For me, the other habit is exercise, so I’ve been an avid runner and cyclist for many years. That’s another form of meditation for me. I quite honestly, I don’t do very well sitting in silence or sitting still, so I ride my bike. That’s my time to process and to think. I usually come out of those bike rides or walks, or runs with a clear head, and again, more positive energy.

[00:03:48] AD: I love it. The exercise part I think is one. We’ve talked about this in other episodes here on Branch Out. I’m not the best at myself, the quarantine 15 hit me very hard. I’m not great at that, and I struggle to maintain that. I do think that’s important. I want to also dig in though. You talked about journaling.

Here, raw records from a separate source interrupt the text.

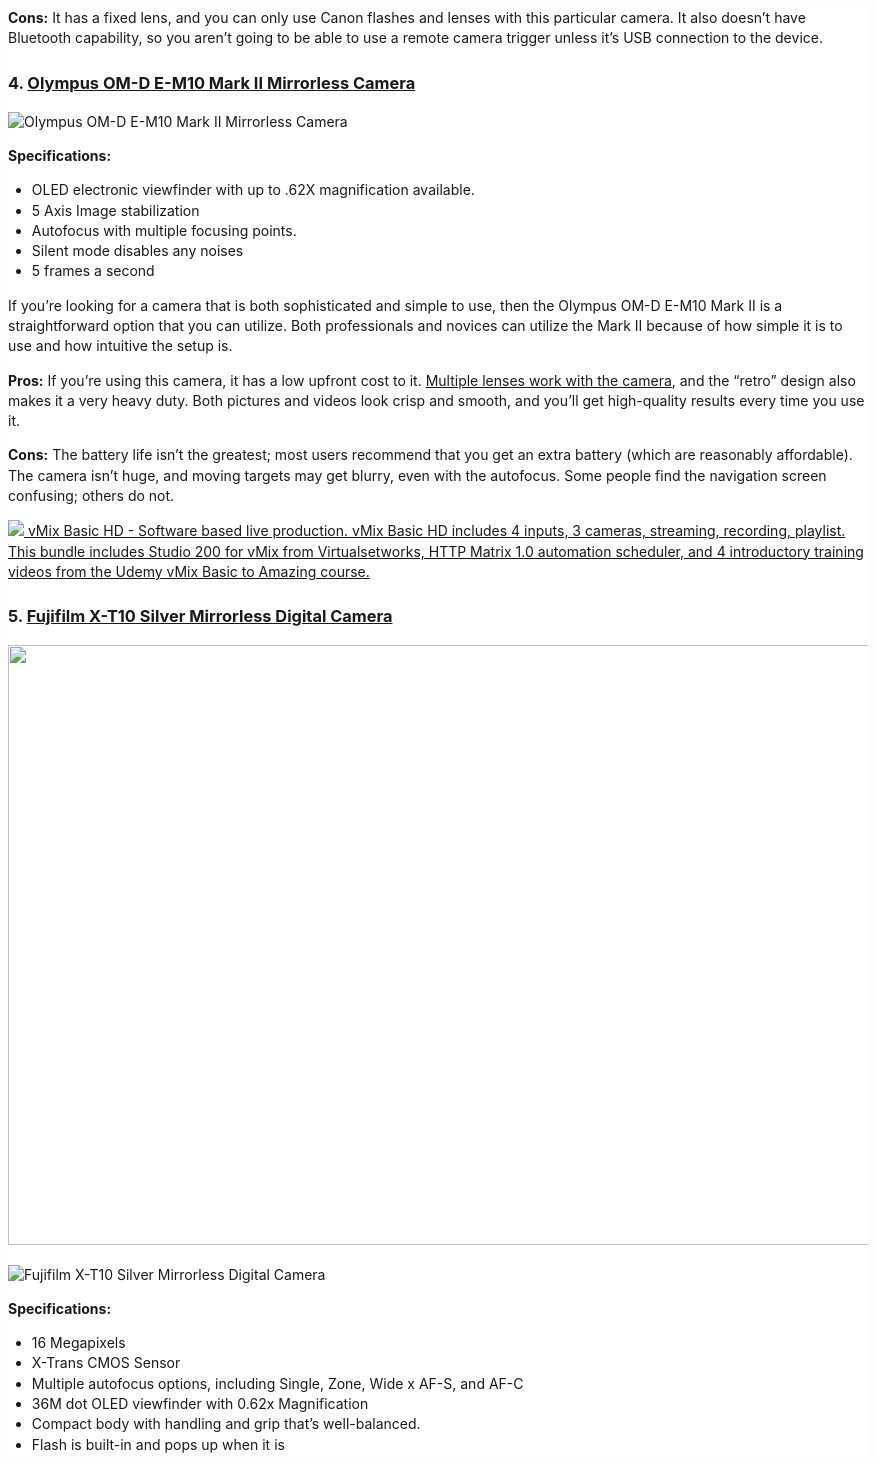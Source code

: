 **Cons:** It has a fixed lens, and you can only use Canon flashes and lenses with this particular camera. It also doesn’t have Bluetooth capability, so you aren’t going to be able to use a remote camera trigger unless it’s USB connection to the device.

### 4\. [Olympus OM-D E-M10 Mark II Mirrorless Camera](https://www.amazon.com/Olympus-Mirrorless-Camera-14-42mm-Silver/dp/B01CIXJSOK/ref=sr%5F1%5F5?crid=1P1YSTDMUHBWL&keywords=olympus+om-d+e-m10+mark+iii&qid=1583897552&sprefix=Olympus+OM-D+E-M10+Mark+II%2Caps%2C461&sr=8-5)

![Olympus OM-D E-M10 Mark II Mirrorless Camera](https://images.wondershare.com/filmora/filmorapro/olympus-om-dE-m10-mark-ii.JPG)

**Specifications:**

* OLED electronic viewfinder with up to .62X magnification available.
* 5 Axis Image stabilization
* Autofocus with multiple focusing points.
* Silent mode disables any noises
* 5 frames a second

If you’re looking for a camera that is both sophisticated and simple to use, then the Olympus OM-D E-M10 Mark II is a straightforward option that you can utilize. Both professionals and novices can utilize the Mark II because of how simple it is to use and how intuitive the setup is.

**Pros:** If you’re using this camera, it has a low upfront cost to it. [Multiple lenses work with the camera](https://www.switchbacktravel.com/best-lenses-olympus-omd-em5-mark-ii), and the “retro” design also makes it a very heavy duty. Both pictures and videos look crisp and smooth, and you’ll get high-quality results every time you use it.

**Cons:** The battery life isn’t the greatest; most users recommend that you get an extra battery (which are reasonably affordable). The camera isn’t huge, and moving targets may get blurry, even with the autofocus. Some people find the navigation screen confusing; others do not.


<a href="https://secure.2checkout.com/order/checkout.php?PRODS=4718728&QTY=1&AFFILIATE=108875&CART=1"> <img src="https://secure.avangate.com/images/merchant/ce9a6fb2becc2d235e62b125e9260102/products/vMixCallScreenshot1-large.jpg" border="0"> vMix Basic HD - Software based live production. vMix Basic HD includes 4 inputs, 3 cameras, streaming, recording, playlist. 
This bundle includes Studio 200 for vMix from Virtualsetworks, HTTP Matrix 1.0 automation scheduler, and 4 introductory training videos from the Udemy vMix Basic to Amazing course. </a>

### 5\. [Fujifilm X-T10 Silver Mirrorless Digital Camera](https://www.amazon.com/Fujifilm-X-T10-Silver-Mirrorless-OIS/dp/B00X7QTVSQ/ref=sr%5F1%5F3?keywords=Fujifilm+X-T100&qid=1583897746&sr=8-3)


<a href="https://appsumo.8odi.net/c/5597632/2068411/7443" target="_top" id="2068411"><img src="//a.impactradius-go.com/display-ad/7443-2068411" border="0" alt="" width="1200" height="600"/></a><img height="0" width="0" src="https://appsumo.8odi.net/i/5597632/2068411/7443" style="position:absolute;visibility:hidden;" border="0" />

![Fujifilm X-T10 Silver Mirrorless Digital Camera](https://images.wondershare.com/filmora/filmorapro/fujifilm-x-t10-mirrorless.JPG)

**Specifications:**

* 16 Megapixels
* X-Trans CMOS Sensor
* Multiple autofocus options, including Single, Zone, Wide x AF-S, and AF-C
* 36M dot OLED viewfinder with 0.62x Magnification
* Compact body with handling and grip that’s well-balanced.
* Flash is built-in and pops up when it is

I’m going to share a little of my own experience here, and I would love, Carrie, for you to react to it. Journaling is a new thing. I’ve been trying to become good at journaling for like three years now. It’s really hard habit to stay into. The only place I can speak from is my own perspective here. For me, the last handful of months I’ve been in my writing streak, I write every morning. That’s kind of my goal and it centers me, and it helps me stay focused.

To your exact point, my writing isn’t always positive. It starts negative at times, but I process those negative thoughts and set the tone for the day. I’d have internal conversation with myself of, what am I going to do, how is today going to be a good day, and it doesn’t seem like it has that big of an impact in the moment. And you may not even feel it the second that you’re writing it. But again, speaking from my perspective, what I’ve seen in my life after doing it, especially for the consistency. I noticed noticeable differences in how I feel every day and just making a habit of absolutely get up and I watch CNBC and I write my journal every morning. That’s been really helpful for me. What have you seen? How do you make that happen? What is kind of your approach behind it?

[00:05:10] CS: No, that’s a great point. What I love about writing and journaling and having this practice is that, it’s a way to kind a measure where was I 30 days ago versus where am I today. So you can look back at what were you thinking a few weeks ago versus what my am I thinking today. That idea of, you can’t manage what you don’t measure. I think there’s almost a way that you can measure your thoughts by doing the journaling and being consistent with it. That’s just one piece of it, is like really kind of seeing that change over time and then being able to say, “Gosh, I was writing about this a month ago and I feel so much better about that today.” It’s a way to kind of track your progress, and if you’re not writing it down, you may have forgotten the way you are feeling a month ago.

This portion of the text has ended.